L’atmosphère est lourde ce 10 août 1920, lorsque la délégation ottomane fait son entrée dans les salons de la manufacture de Sèvres. Vêtus de leur bonnet de laine, les trois plénipotentiaires s’avancent et apposent leur signature au bas du traité. Disloqué, l’Empire des sultans est partagé entre les vainqueurs de la Première Guerre mondiale. Ironiquement, l’encrier en porcelaine bleu qui a servi au paraphe était à l’origine une commande de Guillaume II. En 1914, le début des hostilités avait empêché la livraison au kaiser… Mais ce lieu convenait-il à la signature d’un traité voué comme tous les actes diplomatiques à défier le temps ? Certains observateurs virent tout de suite dans le choix d’une fabrique de porcelaine une bévue, la marque d’une fragilité congénitale. En effet, une porcelaine est superbe à contempler, mais délicate à manipuler. Il en va de même pour ce traité parfait sur le papier, mais inapplicable.

L’Empire dépecé

 

Les 433 articles du traité de Sèvres planifient le partage de l’Anatolie. Objectif numéro un des Britanniques, les détroits et la mer de Marmara sont neutralisés. Ils passent sous contrôle international ; en réalité sous celui d’un consortium où ils sont tout-puissants. Il est stipulé que les Dardanelles et le Bosphore doivent rester ouverts aussi bien en temps de paix que de guerre. Constantinople devient un port libre administré par une commission multinationale dont les Turcs sont exclus, mais demeure la capitale impériale, une capitale très exposée. Elle se trouve désormais à proximité immédiate de la frontière hellénique qui passe sur les toutes proches hauteurs de Çatalca, à seulement une soixantaine de kilomètres à vol d’oiseau du Bosphore. Les grandes puissances se réservent le droit au moindre trouble d’une occupation totale. Athènes s’attribue la Thrace orientale avec la ville d’Andrinople jusque-là bastion de l’islam dans les Balkans. En Anatolie occidentale, déjà occupée, un plébiscite décidera du rattachement de Smyrne et de la façade égéenne à la Grèce. En cas de réponse négative, le traité stipule que le régime d’occupation prendra une forme éternelle…

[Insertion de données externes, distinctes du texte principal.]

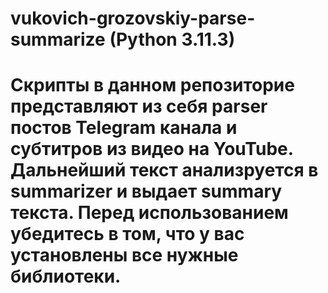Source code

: # vukovich-grozovskiy-parse-summarize (Python 3.11.3)
# Cкрипты в данном репозиторие представляют из себя parser постов Telegram канала и субтитров из видео на YouTube. Дальнейший текст анализруется в summarizer и выдает summary текста. Перед использованием убедитесь в том, что у вас установлены все нужные библиотеки.
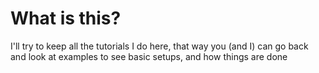# What is this?

I'll try to keep all the tutorials I do here, that way you (and I) can go back
and look at examples to see basic setups, and how things are done
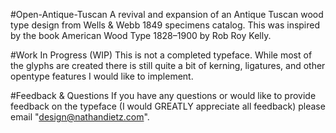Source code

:#Open-Antique-Tuscan
A revival and expansion of an Antique Tuscan wood type design from Wells & Webb 1849 specimens catalog. This was inspired by the book American Wood Type 1828–1900 by Rob Roy Kelly.

#Work In Progress (WIP)
This is not a completed typeface. While most of the glyphs are created there is still quite a bit of kerning, ligatures, and other opentype features I would like to implement.

#Feedback & Questions
If you have any questions or would like to provide feedback on the typeface (I would GREATLY appreciate all feedback) please email "design@nathandietz.com".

Au sud-est de la Turquie est prévue une zone autonome kurde. À terme, si les populations le réclament, la Société des Nations devra statuer sur une indépendance. Dans la même veine, une grande Arménie doit voir le jour de la mer Noire au Caucase.

Dans la continuité de ses possessions égéennes (Rhodes et Dodécanèse), l’Italie se voit attribuer la région d’Antalya. Rome rêve de transformer l’Asie mineure en déversoir de son trop-plein démographique. En Cilicie, la France étend sa zone d’influence jusqu’à Sivas. Certains au sein de l’état-major français espèrent créer à l’aide des rescapés de la tragédie de 1915 un État client arméno-chrétien.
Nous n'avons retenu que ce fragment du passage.